[Collection entries]

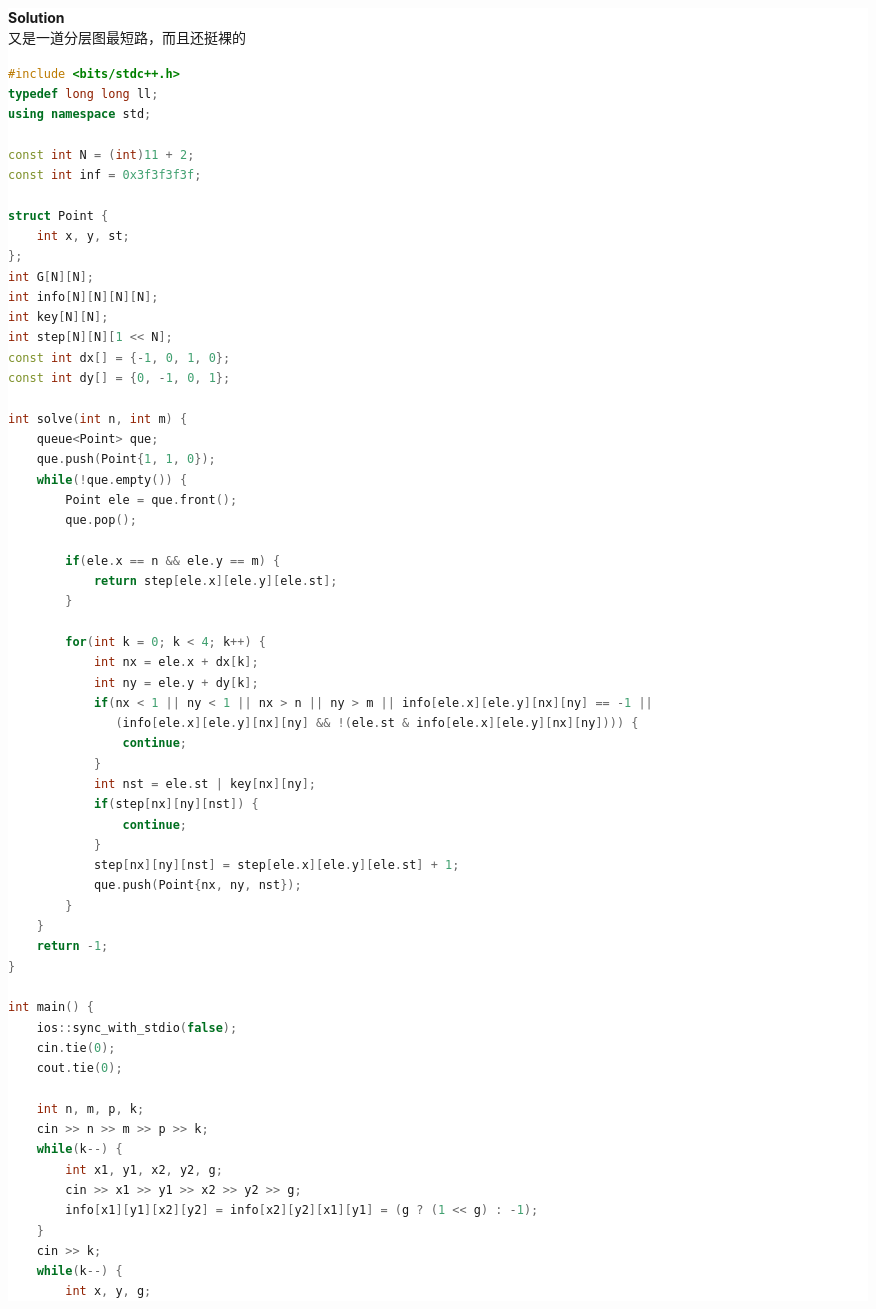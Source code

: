 **Solution**  
又是一道分层图最短路，而且还挺裸的  
```cpp
#include <bits/stdc++.h>
typedef long long ll;
using namespace std;

const int N = (int)11 + 2;
const int inf = 0x3f3f3f3f;

struct Point {
    int x, y, st;
};
int G[N][N];
int info[N][N][N][N];
int key[N][N];
int step[N][N][1 << N];
const int dx[] = {-1, 0, 1, 0};
const int dy[] = {0, -1, 0, 1};

int solve(int n, int m) {
    queue<Point> que;
    que.push(Point{1, 1, 0});
    while(!que.empty()) {
        Point ele = que.front();
        que.pop();

        if(ele.x == n && ele.y == m) {
            return step[ele.x][ele.y][ele.st];
        }

        for(int k = 0; k < 4; k++) {
            int nx = ele.x + dx[k];
            int ny = ele.y + dy[k];
            if(nx < 1 || ny < 1 || nx > n || ny > m || info[ele.x][ele.y][nx][ny] == -1 ||
               (info[ele.x][ele.y][nx][ny] && !(ele.st & info[ele.x][ele.y][nx][ny]))) {
                continue;
            }
            int nst = ele.st | key[nx][ny];
            if(step[nx][ny][nst]) {
                continue;
            }
            step[nx][ny][nst] = step[ele.x][ele.y][ele.st] + 1;
            que.push(Point{nx, ny, nst});
        }
    }
    return -1;
}

int main() {
    ios::sync_with_stdio(false);
    cin.tie(0);
    cout.tie(0);

    int n, m, p, k;
    cin >> n >> m >> p >> k;
    while(k--) {
        int x1, y1, x2, y2, g;
        cin >> x1 >> y1 >> x2 >> y2 >> g;
        info[x1][y1][x2][y2] = info[x2][y2][x1][y1] = (g ? (1 << g) : -1);
    }
    cin >> k;
    while(k--) {
        int x, y, g;
```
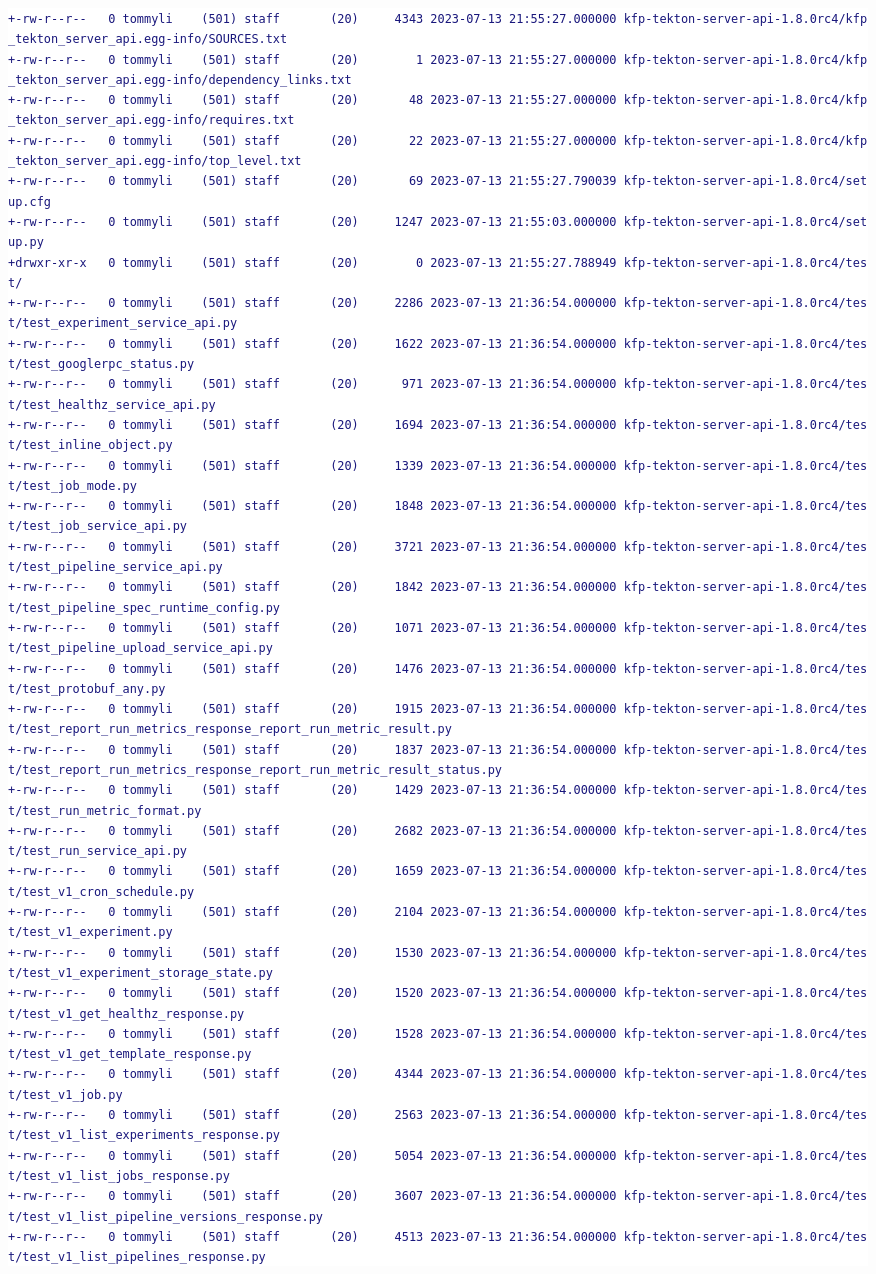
 ```diff
+-rw-r--r--   0 tommyli    (501) staff       (20)     4343 2023-07-13 21:55:27.000000 kfp-tekton-server-api-1.8.0rc4/kfp_tekton_server_api.egg-info/SOURCES.txt
+-rw-r--r--   0 tommyli    (501) staff       (20)        1 2023-07-13 21:55:27.000000 kfp-tekton-server-api-1.8.0rc4/kfp_tekton_server_api.egg-info/dependency_links.txt
+-rw-r--r--   0 tommyli    (501) staff       (20)       48 2023-07-13 21:55:27.000000 kfp-tekton-server-api-1.8.0rc4/kfp_tekton_server_api.egg-info/requires.txt
+-rw-r--r--   0 tommyli    (501) staff       (20)       22 2023-07-13 21:55:27.000000 kfp-tekton-server-api-1.8.0rc4/kfp_tekton_server_api.egg-info/top_level.txt
+-rw-r--r--   0 tommyli    (501) staff       (20)       69 2023-07-13 21:55:27.790039 kfp-tekton-server-api-1.8.0rc4/setup.cfg
+-rw-r--r--   0 tommyli    (501) staff       (20)     1247 2023-07-13 21:55:03.000000 kfp-tekton-server-api-1.8.0rc4/setup.py
+drwxr-xr-x   0 tommyli    (501) staff       (20)        0 2023-07-13 21:55:27.788949 kfp-tekton-server-api-1.8.0rc4/test/
+-rw-r--r--   0 tommyli    (501) staff       (20)     2286 2023-07-13 21:36:54.000000 kfp-tekton-server-api-1.8.0rc4/test/test_experiment_service_api.py
+-rw-r--r--   0 tommyli    (501) staff       (20)     1622 2023-07-13 21:36:54.000000 kfp-tekton-server-api-1.8.0rc4/test/test_googlerpc_status.py
+-rw-r--r--   0 tommyli    (501) staff       (20)      971 2023-07-13 21:36:54.000000 kfp-tekton-server-api-1.8.0rc4/test/test_healthz_service_api.py
+-rw-r--r--   0 tommyli    (501) staff       (20)     1694 2023-07-13 21:36:54.000000 kfp-tekton-server-api-1.8.0rc4/test/test_inline_object.py
+-rw-r--r--   0 tommyli    (501) staff       (20)     1339 2023-07-13 21:36:54.000000 kfp-tekton-server-api-1.8.0rc4/test/test_job_mode.py
+-rw-r--r--   0 tommyli    (501) staff       (20)     1848 2023-07-13 21:36:54.000000 kfp-tekton-server-api-1.8.0rc4/test/test_job_service_api.py
+-rw-r--r--   0 tommyli    (501) staff       (20)     3721 2023-07-13 21:36:54.000000 kfp-tekton-server-api-1.8.0rc4/test/test_pipeline_service_api.py
+-rw-r--r--   0 tommyli    (501) staff       (20)     1842 2023-07-13 21:36:54.000000 kfp-tekton-server-api-1.8.0rc4/test/test_pipeline_spec_runtime_config.py
+-rw-r--r--   0 tommyli    (501) staff       (20)     1071 2023-07-13 21:36:54.000000 kfp-tekton-server-api-1.8.0rc4/test/test_pipeline_upload_service_api.py
+-rw-r--r--   0 tommyli    (501) staff       (20)     1476 2023-07-13 21:36:54.000000 kfp-tekton-server-api-1.8.0rc4/test/test_protobuf_any.py
+-rw-r--r--   0 tommyli    (501) staff       (20)     1915 2023-07-13 21:36:54.000000 kfp-tekton-server-api-1.8.0rc4/test/test_report_run_metrics_response_report_run_metric_result.py
+-rw-r--r--   0 tommyli    (501) staff       (20)     1837 2023-07-13 21:36:54.000000 kfp-tekton-server-api-1.8.0rc4/test/test_report_run_metrics_response_report_run_metric_result_status.py
+-rw-r--r--   0 tommyli    (501) staff       (20)     1429 2023-07-13 21:36:54.000000 kfp-tekton-server-api-1.8.0rc4/test/test_run_metric_format.py
+-rw-r--r--   0 tommyli    (501) staff       (20)     2682 2023-07-13 21:36:54.000000 kfp-tekton-server-api-1.8.0rc4/test/test_run_service_api.py
+-rw-r--r--   0 tommyli    (501) staff       (20)     1659 2023-07-13 21:36:54.000000 kfp-tekton-server-api-1.8.0rc4/test/test_v1_cron_schedule.py
+-rw-r--r--   0 tommyli    (501) staff       (20)     2104 2023-07-13 21:36:54.000000 kfp-tekton-server-api-1.8.0rc4/test/test_v1_experiment.py
+-rw-r--r--   0 tommyli    (501) staff       (20)     1530 2023-07-13 21:36:54.000000 kfp-tekton-server-api-1.8.0rc4/test/test_v1_experiment_storage_state.py
+-rw-r--r--   0 tommyli    (501) staff       (20)     1520 2023-07-13 21:36:54.000000 kfp-tekton-server-api-1.8.0rc4/test/test_v1_get_healthz_response.py
+-rw-r--r--   0 tommyli    (501) staff       (20)     1528 2023-07-13 21:36:54.000000 kfp-tekton-server-api-1.8.0rc4/test/test_v1_get_template_response.py
+-rw-r--r--   0 tommyli    (501) staff       (20)     4344 2023-07-13 21:36:54.000000 kfp-tekton-server-api-1.8.0rc4/test/test_v1_job.py
+-rw-r--r--   0 tommyli    (501) staff       (20)     2563 2023-07-13 21:36:54.000000 kfp-tekton-server-api-1.8.0rc4/test/test_v1_list_experiments_response.py
+-rw-r--r--   0 tommyli    (501) staff       (20)     5054 2023-07-13 21:36:54.000000 kfp-tekton-server-api-1.8.0rc4/test/test_v1_list_jobs_response.py
+-rw-r--r--   0 tommyli    (501) staff       (20)     3607 2023-07-13 21:36:54.000000 kfp-tekton-server-api-1.8.0rc4/test/test_v1_list_pipeline_versions_response.py
+-rw-r--r--   0 tommyli    (501) staff       (20)     4513 2023-07-13 21:36:54.000000 kfp-tekton-server-api-1.8.0rc4/test/test_v1_list_pipelines_response.py
```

◆ Aim of the task ◆
Give back the data exactly, with no images.

◆ Exercise solution ◆
Source code

: **Solution**  
又是一道分层图最短路，而且还挺裸的  
```cpp
#include <bits/stdc++.h>
typedef long long ll;
using namespace std;

const int N = (int)11 + 2;
const int inf = 0x3f3f3f3f;

struct Point {
    int x, y, st;
};
int G[N][N];
int info[N][N][N][N];
int key[N][N];
int step[N][N][1 << N];
const int dx[] = {-1, 0, 1, 0};
const int dy[] = {0, -1, 0, 1};

int solve(int n, int m) {
    queue<Point> que;
    que.push(Point{1, 1, 0});
    while(!que.empty()) {
        Point ele = que.front();
        que.pop();

        if(ele.x == n && ele.y == m) {
            return step[ele.x][ele.y][ele.st];
        }

        for(int k = 0; k < 4; k++) {
            int nx = ele.x + dx[k];
            int ny = ele.y + dy[k];
            if(nx < 1 || ny < 1 || nx > n || ny > m || info[ele.x][ele.y][nx][ny] == -1 ||
               (info[ele.x][ele.y][nx][ny] && !(ele.st & info[ele.x][ele.y][nx][ny]))) {
                continue;
            }
            int nst = ele.st | key[nx][ny];
            if(step[nx][ny][nst]) {
                continue;
            }
            step[nx][ny][nst] = step[ele.x][ele.y][ele.st] + 1;
            que.push(Point{nx, ny, nst});
        }
    }
    return -1;
}

int main() {
    ios::sync_with_stdio(false);
    cin.tie(0);
    cout.tie(0);

    int n, m, p, k;
    cin >> n >> m >> p >> k;
    while(k--) {
        int x1, y1, x2, y2, g;
        cin >> x1 >> y1 >> x2 >> y2 >> g;
        info[x1][y1][x2][y2] = info[x2][y2][x1][y1] = (g ? (1 << g) : -1);
    }
    cin >> k;
    while(k--) {
        int x, y, g;
```
 ```diff
+-rw-r--r--   0 tommyli    (501) staff       (20)     4343 2023-07-13 21:55:27.000000 kfp-tekton-server-api-1.8.0rc4/kfp_tekton_server_api.egg-info/SOURCES.txt
+-rw-r--r--   0 tommyli    (501) staff       (20)        1 2023-07-13 21:55:27.000000 kfp-tekton-server-api-1.8.0rc4/kfp_tekton_server_api.egg-info/dependency_links.txt
+-rw-r--r--   0 tommyli    (501) staff       (20)       48 2023-07-13 21:55:27.000000 kfp-tekton-server-api-1.8.0rc4/kfp_tekton_server_api.egg-info/requires.txt
+-rw-r--r--   0 tommyli    (501) staff       (20)       22 2023-07-13 21:55:27.000000 kfp-tekton-server-api-1.8.0rc4/kfp_tekton_server_api.egg-info/top_level.txt
+-rw-r--r--   0 tommyli    (501) staff       (20)       69 2023-07-13 21:55:27.790039 kfp-tekton-server-api-1.8.0rc4/setup.cfg
+-rw-r--r--   0 tommyli    (501) staff       (20)     1247 2023-07-13 21:55:03.000000 kfp-tekton-server-api-1.8.0rc4/setup.py
+drwxr-xr-x   0 tommyli    (501) staff       (20)        0 2023-07-13 21:55:27.788949 kfp-tekton-server-api-1.8.0rc4/test/
+-rw-r--r--   0 tommyli    (501) staff       (20)     2286 2023-07-13 21:36:54.000000 kfp-tekton-server-api-1.8.0rc4/test/test_experiment_service_api.py
+-rw-r--r--   0 tommyli    (501) staff       (20)     1622 2023-07-13 21:36:54.000000 kfp-tekton-server-api-1.8.0rc4/test/test_googlerpc_status.py
+-rw-r--r--   0 tommyli    (501) staff       (20)      971 2023-07-13 21:36:54.000000 kfp-tekton-server-api-1.8.0rc4/test/test_healthz_service_api.py
+-rw-r--r--   0 tommyli    (501) staff       (20)     1694 2023-07-13 21:36:54.000000 kfp-tekton-server-api-1.8.0rc4/test/test_inline_object.py
+-rw-r--r--   0 tommyli    (501) staff       (20)     1339 2023-07-13 21:36:54.000000 kfp-tekton-server-api-1.8.0rc4/test/test_job_mode.py
+-rw-r--r--   0 tommyli    (501) staff       (20)     1848 2023-07-13 21:36:54.000000 kfp-tekton-server-api-1.8.0rc4/test/test_job_service_api.py
+-rw-r--r--   0 tommyli    (501) staff       (20)     3721 2023-07-13 21:36:54.000000 kfp-tekton-server-api-1.8.0rc4/test/test_pipeline_service_api.py
+-rw-r--r--   0 tommyli    (501) staff       (20)     1842 2023-07-13 21:36:54.000000 kfp-tekton-server-api-1.8.0rc4/test/test_pipeline_spec_runtime_config.py
+-rw-r--r--   0 tommyli    (501) staff       (20)     1071 2023-07-13 21:36:54.000000 kfp-tekton-server-api-1.8.0rc4/test/test_pipeline_upload_service_api.py
+-rw-r--r--   0 tommyli    (501) staff       (20)     1476 2023-07-13 21:36:54.000000 kfp-tekton-server-api-1.8.0rc4/test/test_protobuf_any.py
+-rw-r--r--   0 tommyli    (501) staff       (20)     1915 2023-07-13 21:36:54.000000 kfp-tekton-server-api-1.8.0rc4/test/test_report_run_metrics_response_report_run_metric_result.py
+-rw-r--r--   0 tommyli    (501) staff       (20)     1837 2023-07-13 21:36:54.000000 kfp-tekton-server-api-1.8.0rc4/test/test_report_run_metrics_response_report_run_metric_result_status.py
+-rw-r--r--   0 tommyli    (501) staff       (20)     1429 2023-07-13 21:36:54.000000 kfp-tekton-server-api-1.8.0rc4/test/test_run_metric_format.py
+-rw-r--r--   0 tommyli    (501) staff       (20)     2682 2023-07-13 21:36:54.000000 kfp-tekton-server-api-1.8.0rc4/test/test_run_service_api.py
+-rw-r--r--   0 tommyli    (501) staff       (20)     1659 2023-07-13 21:36:54.000000 kfp-tekton-server-api-1.8.0rc4/test/test_v1_cron_schedule.py
+-rw-r--r--   0 tommyli    (501) staff       (20)     2104 2023-07-13 21:36:54.000000 kfp-tekton-server-api-1.8.0rc4/test/test_v1_experiment.py
+-rw-r--r--   0 tommyli    (501) staff       (20)     1530 2023-07-13 21:36:54.000000 kfp-tekton-server-api-1.8.0rc4/test/test_v1_experiment_storage_state.py
+-rw-r--r--   0 tommyli    (501) staff       (20)     1520 2023-07-13 21:36:54.000000 kfp-tekton-server-api-1.8.0rc4/test/test_v1_get_healthz_response.py
+-rw-r--r--   0 tommyli    (501) staff       (20)     1528 2023-07-13 21:36:54.000000 kfp-tekton-server-api-1.8.0rc4/test/test_v1_get_template_response.py
+-rw-r--r--   0 tommyli    (501) staff       (20)     4344 2023-07-13 21:36:54.000000 kfp-tekton-server-api-1.8.0rc4/test/test_v1_job.py
+-rw-r--r--   0 tommyli    (501) staff       (20)     2563 2023-07-13 21:36:54.000000 kfp-tekton-server-api-1.8.0rc4/test/test_v1_list_experiments_response.py
+-rw-r--r--   0 tommyli    (501) staff       (20)     5054 2023-07-13 21:36:54.000000 kfp-tekton-server-api-1.8.0rc4/test/test_v1_list_jobs_response.py
+-rw-r--r--   0 tommyli    (501) staff       (20)     3607 2023-07-13 21:36:54.000000 kfp-tekton-server-api-1.8.0rc4/test/test_v1_list_pipeline_versions_response.py
+-rw-r--r--   0 tommyli    (501) staff       (20)     4513 2023-07-13 21:36:54.000000 kfp-tekton-server-api-1.8.0rc4/test/test_v1_list_pipelines_response.py
```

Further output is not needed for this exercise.